◆ **Directions**
Pick out each line with the word "Imperial" from the material that follows.

◆ **The data**
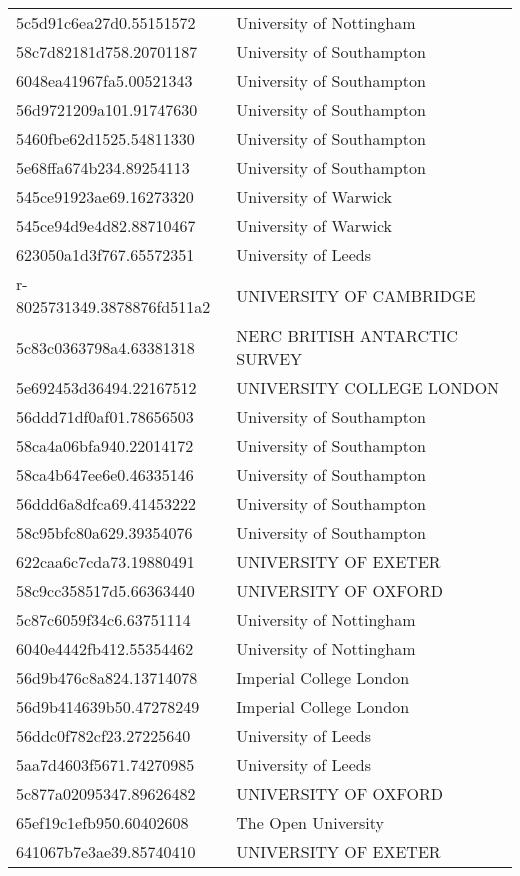 \begin{tabular}{ll}
5c5d91c6ea27d0.55151572 & University of Nottingham \\
58c7d82181d758.20701187 & University of Southampton \\
6048ea41967fa5.00521343 & University of Southampton \\
56d9721209a101.91747630 & University of Southampton \\
5460fbe62d1525.54811330 & University of Southampton \\
5e68ffa674b234.89254113 & University of Southampton \\
545ce91923ae69.16273320 & University of Warwick \\
545ce94d9e4d82.88710467 & University of Warwick \\
623050a1d3f767.65572351 & University of Leeds \\
r-8025731349.3878876fd511a2 & UNIVERSITY OF CAMBRIDGE \\
5c83c0363798a4.63381318 & NERC BRITISH ANTARCTIC SURVEY \\
5e692453d36494.22167512 & UNIVERSITY COLLEGE LONDON \\
56ddd71df0af01.78656503 & University of Southampton \\
58ca4a06bfa940.22014172 & University of Southampton \\
58ca4b647ee6e0.46335146 & University of Southampton \\
56ddd6a8dfca69.41453222 & University of Southampton \\
58c95bfc80a629.39354076 & University of Southampton \\
622caa6c7cda73.19880491 & UNIVERSITY OF EXETER \\
58c9cc358517d5.66363440 & UNIVERSITY OF OXFORD \\
5c87c6059f34c6.63751114 & University of Nottingham \\
6040e4442fb412.55354462 & University of Nottingham \\
56d9b476c8a824.13714078 & Imperial College London \\
56d9b414639b50.47278249 & Imperial College London \\
56ddc0f782cf23.27225640 & University of Leeds \\
5aa7d4603f5671.74270985 & University of Leeds \\
5c877a02095347.89626482 & UNIVERSITY OF OXFORD \\
65ef19c1efb950.60402608 & The Open University \\
641067b7e3ae39.85740410 & UNIVERSITY OF EXETER \\

\end{tabular}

◆ **Your response**
56d9b476c8a824.13714078 & Imperial College London \\
56d9b414639b50.47278249 & Imperial College London \\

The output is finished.